Indian Market is Bending the Smartphone Industry
Just over a decade ago, India was being talked about as an exciting future market for tech companies to break into, a potential superpower in this regard down the line. Given the massive young adult population and love of entertainment products like sports and movies, a device like a smartphone always had the potential to scratch out a decent audience in India, but perhaps few expected the tech to explode as it has done.
This year, there’ll be around 760 million smartphone users in India, with the nation already standing with the second-largest mobile user base in the world – just behind China. It’s also the market with the most potential to grow, what with there being over 1.3 billion people in India. So, the smartphone industry has arrived in a big way, but due to the sheer size of the market, it’s had to adapt its methods to appease the overwhelming audience.
Changing from the status symbol angle
In the western markets, there’s a lot of weight put on people having the latest annual release, the smartphones that are at the top of the market – just improving on the last model. This is the most closely shown with Apple’s iPhone, with the many versions from each model being slightly different, but clearly emphasising a sort of status from paying more for the device. This doesn’t matter as much in India. There are enough people who really want to get their hands on a smartphone that companies, perhaps, don’t feel the need to ramp up their prices per model.
Samsung is a prime example. Seen as the main Android contender to Apple each year, they sell well in India because its Galaxy series are far more accessibly priced. The South Korean company contends with other low-cost but decent quality, Chinese models from the likes of Xiaomi, and the upcoming entry-level 4G device from Google-backed Indian company Reliance Jio. In India, the average selling price of a smartphone is around $156, which is less than half that of the average mobile phone cost in the UK.
Most enticing, however, is the cost of data. In the UK, the average mobile data rate for 1GB converts to $6.66, below the global $8.53 average. So, it’s quite cheap in the UK, but in India, that average cost is $0.26, with many users even paying as little as $0.10 per 1GB of mobile data. The mobile industry has bent its pricing models to adhere to the colossal audience, with Amazon even seeing this as a chance to shuffle in, with the once-bookstore becoming the main channel for smartphone sales in India.

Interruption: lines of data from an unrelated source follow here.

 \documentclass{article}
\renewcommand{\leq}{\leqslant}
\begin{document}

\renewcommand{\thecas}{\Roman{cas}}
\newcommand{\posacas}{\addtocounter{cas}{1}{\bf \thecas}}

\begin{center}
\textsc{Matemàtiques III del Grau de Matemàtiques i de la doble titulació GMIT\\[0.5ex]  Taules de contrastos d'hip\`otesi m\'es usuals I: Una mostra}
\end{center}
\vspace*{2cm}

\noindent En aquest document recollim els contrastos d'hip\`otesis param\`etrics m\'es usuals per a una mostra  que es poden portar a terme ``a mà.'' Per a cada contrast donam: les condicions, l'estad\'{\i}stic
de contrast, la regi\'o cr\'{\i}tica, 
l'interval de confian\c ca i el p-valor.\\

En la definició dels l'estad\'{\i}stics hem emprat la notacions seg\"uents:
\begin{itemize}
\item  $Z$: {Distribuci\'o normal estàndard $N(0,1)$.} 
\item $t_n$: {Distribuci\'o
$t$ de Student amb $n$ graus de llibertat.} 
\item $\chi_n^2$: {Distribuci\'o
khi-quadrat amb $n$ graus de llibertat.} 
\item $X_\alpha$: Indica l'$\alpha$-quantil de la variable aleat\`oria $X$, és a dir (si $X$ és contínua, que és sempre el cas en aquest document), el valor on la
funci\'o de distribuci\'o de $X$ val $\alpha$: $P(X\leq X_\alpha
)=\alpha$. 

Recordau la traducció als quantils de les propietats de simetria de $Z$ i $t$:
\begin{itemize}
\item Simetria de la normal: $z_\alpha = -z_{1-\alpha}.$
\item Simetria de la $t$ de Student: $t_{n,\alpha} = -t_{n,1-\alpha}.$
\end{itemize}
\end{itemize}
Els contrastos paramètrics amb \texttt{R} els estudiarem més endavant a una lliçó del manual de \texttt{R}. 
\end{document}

Mobile content recognising the power of India
Overall, the internet was fairly slow to adapt to the surge of smartphones using the internet. It took several years for major websites to create mobile-compatible versions, especially ones that could offer everything that the standard website would. Now, though, all reputable sites and online platforms are mobile-friendly, enabling the ever-growing Indian audience to get straight into the action. However, that didn’t mean that they were suited to India just yet.
The audience is big enough that even the most prominent international brands of their field had to alter their content and angles to win over the new audience. Netflix had quite an easy in, thanks to the nation’s well-documented love of its own movies and TV series. While it didn’t start premiering these until 2018, producing or securing the exclusive rights to Indian Originals has been key to Netflix becoming so big so quickly in the country.
Having also established itself in several other countries around the world, particularly in Europe, online gambling sites have also become accessible to Indian smartphone users. Being an entertainment medium based on depositing money to win money for withdrawal, these storied international brands had to tailor their service by enabling the use of the Indian rupee. Now, the gambling sites with the highest review score in India not only offer bonuses in rupees, but also preferred payment methods, including Paytm and cryptocurrencies.
Perhaps the single largest glaring example of the power that the Indian audience has is in the case of the smartphone app game PUBG Mobile. Despite video games having never really settled or taken off across India, mobile gaming has exploded, with PUBG leading the way as the biggest in the country. Then, the Indian government banned it for its affiliations with Chinese company Tencent. In one fell swoop, PUBG lost a quarter of its global audience. So, PUBG Corporation has cut ties with Tencent and is currently working away at making a new, India-specific version of PUBG to appease the government and re-access the nation’s gamers.
India’s audience is simply too vast to deny, so smartphone companies and those accessed via smartphones are more than willing to put the work in to adapt their models and services to appease the hundreds of millions of users.